**Work to complete:** Narrow the data below down to the lines containing "développement".

**Saved entries:**
------------------------------------

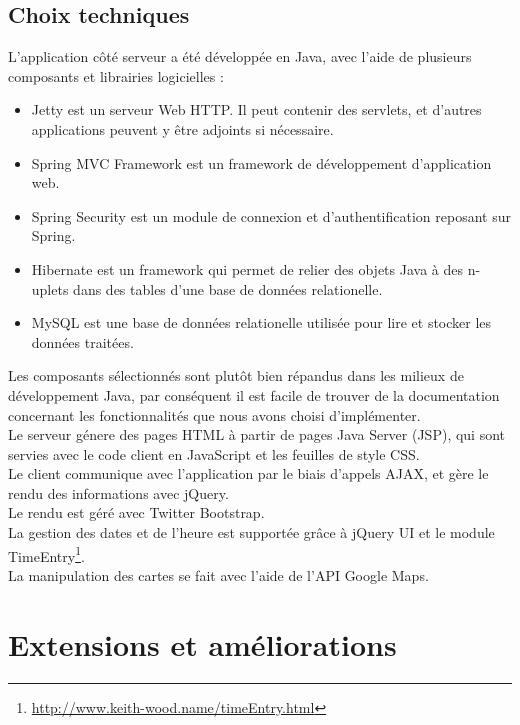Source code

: \documentclass[11pt,a4paper,margin=0.5in]{report}
\begin{document}
\clearpage

\section{Choix techniques}

L'application côté serveur a été développée en Java, avec l'aide de plusieurs composants et librairies logicielles :

\begin{itemize}
    \item Jetty est un serveur Web HTTP. Il peut contenir des servlets, et d'autres applications peuvent y être adjoints si nécessaire. 
    \item Spring MVC Framework est un framework de développement d'application web.
    \item Spring Security est un module de connexion et d'authentification reposant sur Spring. 
    \item Hibernate est un framework qui permet de relier des objets Java à des n-uplets dans des tables d'une base de données relationelle.
    \item MySQL est une base de données relationelle utilisée pour lire et stocker les données traitées.
\end{itemize}

\vspace{0.5cm}

Les composants sélectionnés sont plutôt bien répandus dans les milieux de développement Java, 
par conséquent il est facile de trouver de la documentation concernant les fonctionnalités que nous avons choisi d'implémenter.\\[0.1in]

Le serveur génere des pages HTML à partir de pages Java Server (JSP), qui sont servies avec le code client en JavaScript et les feuilles de style CSS.\\[0.1in]
Le client communique avec l'application par le biais d'appels AJAX, et gère le rendu des informations avec jQuery.\\[0.1in]
Le rendu est géré avec Twitter Bootstrap.\\[0.1in]
La gestion des dates et de l'heure est supportée grâce à jQuery UI et le module TimeEntry\footnote{\url{http://www.keith-wood.name/timeEntry.html}}.\\[0.1in]
La manipulation des cartes se fait avec l'aide de l'API Google Maps.

\chapter{Extensions et améliorations}
\end{document}
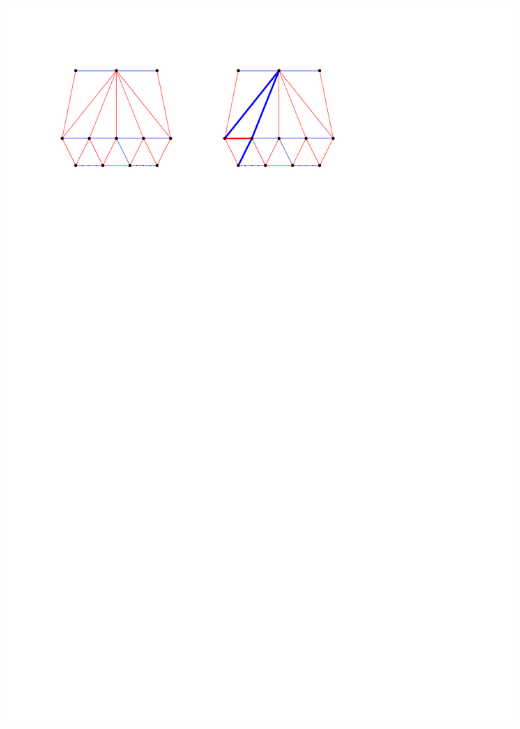 \documentclass[a4paper]{article}
\begin{document}
\includegraphics[width = \textwidth]{topFanFlips/img/split}
\clearpage%
\end{document}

------------------------------------

**Response below:**
    \item Spring MVC Framework est un framework de développement d'application web.
Les composants sélectionnés sont plutôt bien répandus dans les milieux de développement Java, 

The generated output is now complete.